▼

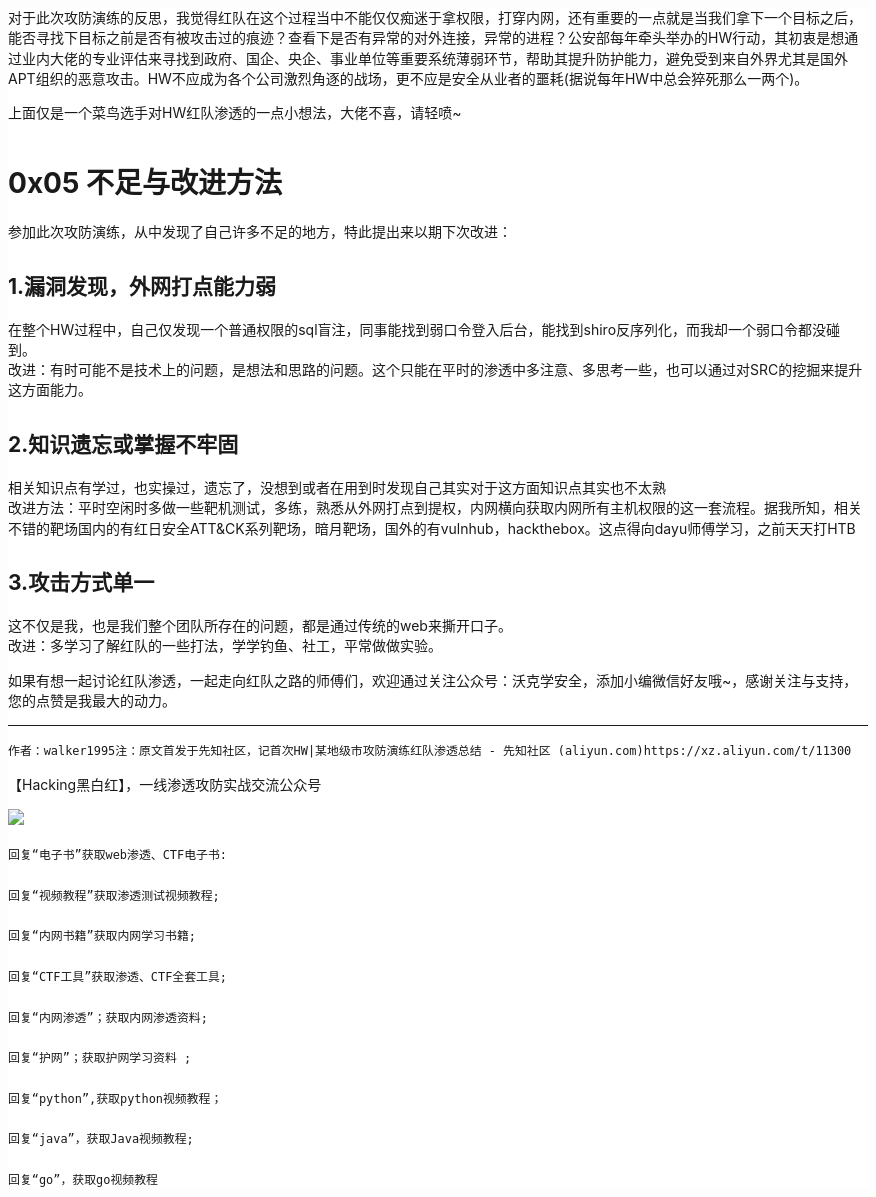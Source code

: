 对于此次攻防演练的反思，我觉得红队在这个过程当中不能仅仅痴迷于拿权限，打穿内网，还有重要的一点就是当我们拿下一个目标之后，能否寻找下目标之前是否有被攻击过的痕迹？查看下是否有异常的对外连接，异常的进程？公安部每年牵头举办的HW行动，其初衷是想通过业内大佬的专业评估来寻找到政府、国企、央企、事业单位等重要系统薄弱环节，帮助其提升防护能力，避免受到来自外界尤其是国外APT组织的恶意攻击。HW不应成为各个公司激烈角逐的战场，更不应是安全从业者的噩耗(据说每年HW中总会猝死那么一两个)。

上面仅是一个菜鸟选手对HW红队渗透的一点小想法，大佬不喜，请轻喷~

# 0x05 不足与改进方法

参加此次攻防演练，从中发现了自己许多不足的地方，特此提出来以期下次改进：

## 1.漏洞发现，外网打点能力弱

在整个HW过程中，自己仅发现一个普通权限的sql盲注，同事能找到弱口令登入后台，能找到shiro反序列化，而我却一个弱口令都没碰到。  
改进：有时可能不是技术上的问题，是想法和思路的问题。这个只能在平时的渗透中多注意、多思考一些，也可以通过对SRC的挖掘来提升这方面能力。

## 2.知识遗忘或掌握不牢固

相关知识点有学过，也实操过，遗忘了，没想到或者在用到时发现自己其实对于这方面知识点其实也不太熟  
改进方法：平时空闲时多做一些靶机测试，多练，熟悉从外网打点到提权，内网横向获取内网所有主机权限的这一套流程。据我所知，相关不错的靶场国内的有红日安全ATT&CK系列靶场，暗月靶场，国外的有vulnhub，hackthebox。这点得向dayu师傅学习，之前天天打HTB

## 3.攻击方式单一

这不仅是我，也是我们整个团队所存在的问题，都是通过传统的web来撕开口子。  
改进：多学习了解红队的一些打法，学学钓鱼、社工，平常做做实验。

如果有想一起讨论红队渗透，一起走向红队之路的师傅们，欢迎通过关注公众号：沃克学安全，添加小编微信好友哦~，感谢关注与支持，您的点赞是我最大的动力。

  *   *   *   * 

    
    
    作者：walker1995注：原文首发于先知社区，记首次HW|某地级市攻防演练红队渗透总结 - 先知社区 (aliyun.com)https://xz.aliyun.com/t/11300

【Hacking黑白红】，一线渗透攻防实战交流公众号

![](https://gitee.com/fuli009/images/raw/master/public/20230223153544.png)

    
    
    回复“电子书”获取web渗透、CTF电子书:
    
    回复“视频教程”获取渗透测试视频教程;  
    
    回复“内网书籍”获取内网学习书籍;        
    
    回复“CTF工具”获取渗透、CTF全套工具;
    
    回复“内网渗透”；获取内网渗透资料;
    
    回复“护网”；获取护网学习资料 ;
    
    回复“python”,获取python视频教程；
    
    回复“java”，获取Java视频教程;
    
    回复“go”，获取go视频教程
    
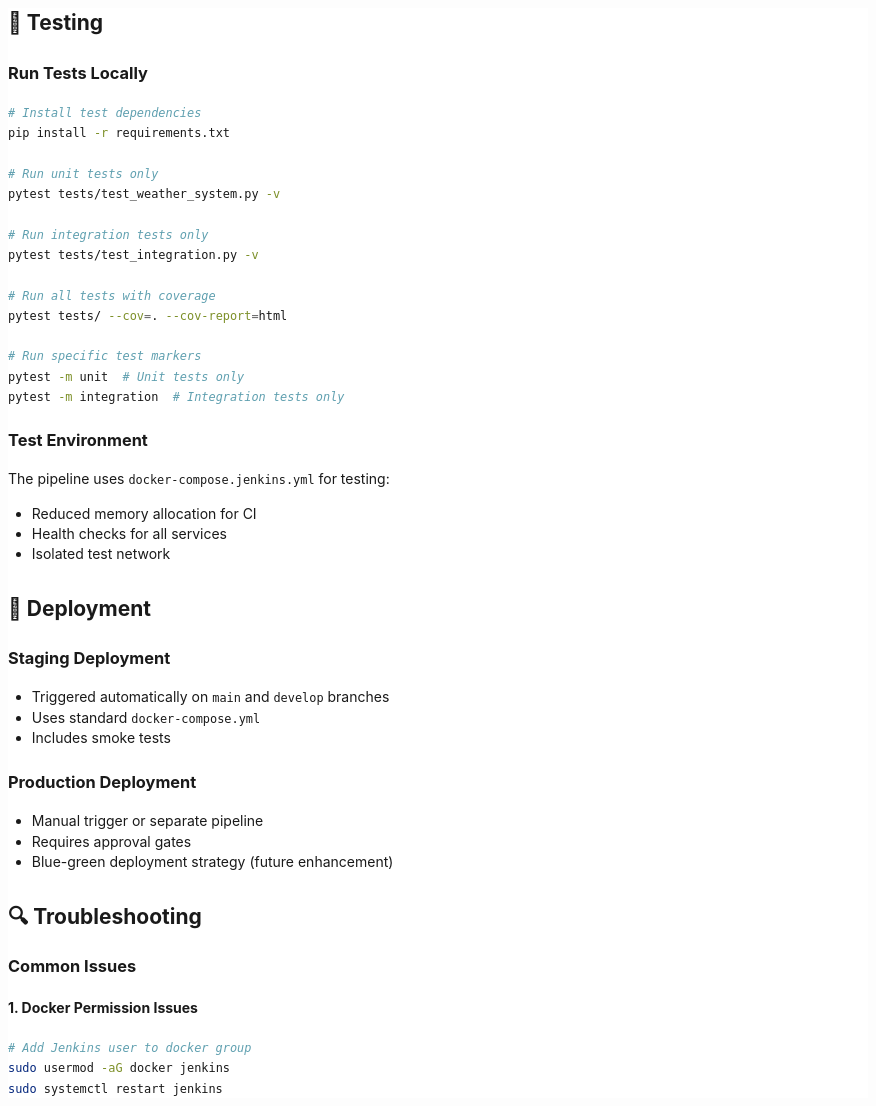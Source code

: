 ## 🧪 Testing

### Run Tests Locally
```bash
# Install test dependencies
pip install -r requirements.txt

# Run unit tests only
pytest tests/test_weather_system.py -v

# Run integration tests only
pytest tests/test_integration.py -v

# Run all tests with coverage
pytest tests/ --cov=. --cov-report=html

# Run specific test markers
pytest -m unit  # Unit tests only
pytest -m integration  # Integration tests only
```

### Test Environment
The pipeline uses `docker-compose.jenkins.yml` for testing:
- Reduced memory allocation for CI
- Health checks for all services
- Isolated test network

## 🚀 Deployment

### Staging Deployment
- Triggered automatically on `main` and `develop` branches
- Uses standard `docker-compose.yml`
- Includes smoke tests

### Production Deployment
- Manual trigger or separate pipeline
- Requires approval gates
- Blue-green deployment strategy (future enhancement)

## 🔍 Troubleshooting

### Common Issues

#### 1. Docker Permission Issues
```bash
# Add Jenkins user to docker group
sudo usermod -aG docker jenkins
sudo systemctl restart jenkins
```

▲

» **Exercise**
Only an exact copy of the lines from the top of the entries through the line with "上面仅是一个菜鸟选手对HW红队渗透的一点小想法，大佬不喜，请轻喷~", both included, should be given, with all pictures omitted.

» **Task output**
Source code

: 对于此次攻防演练的反思，我觉得红队在这个过程当中不能仅仅痴迷于拿权限，打穿内网，还有重要的一点就是当我们拿下一个目标之后，能否寻找下目标之前是否有被攻击过的痕迹？查看下是否有异常的对外连接，异常的进程？公安部每年牵头举办的HW行动，其初衷是想通过业内大佬的专业评估来寻找到政府、国企、央企、事业单位等重要系统薄弱环节，帮助其提升防护能力，避免受到来自外界尤其是国外APT组织的恶意攻击。HW不应成为各个公司激烈角逐的战场，更不应是安全从业者的噩耗(据说每年HW中总会猝死那么一两个)。

上面仅是一个菜鸟选手对HW红队渗透的一点小想法，大佬不喜，请轻喷~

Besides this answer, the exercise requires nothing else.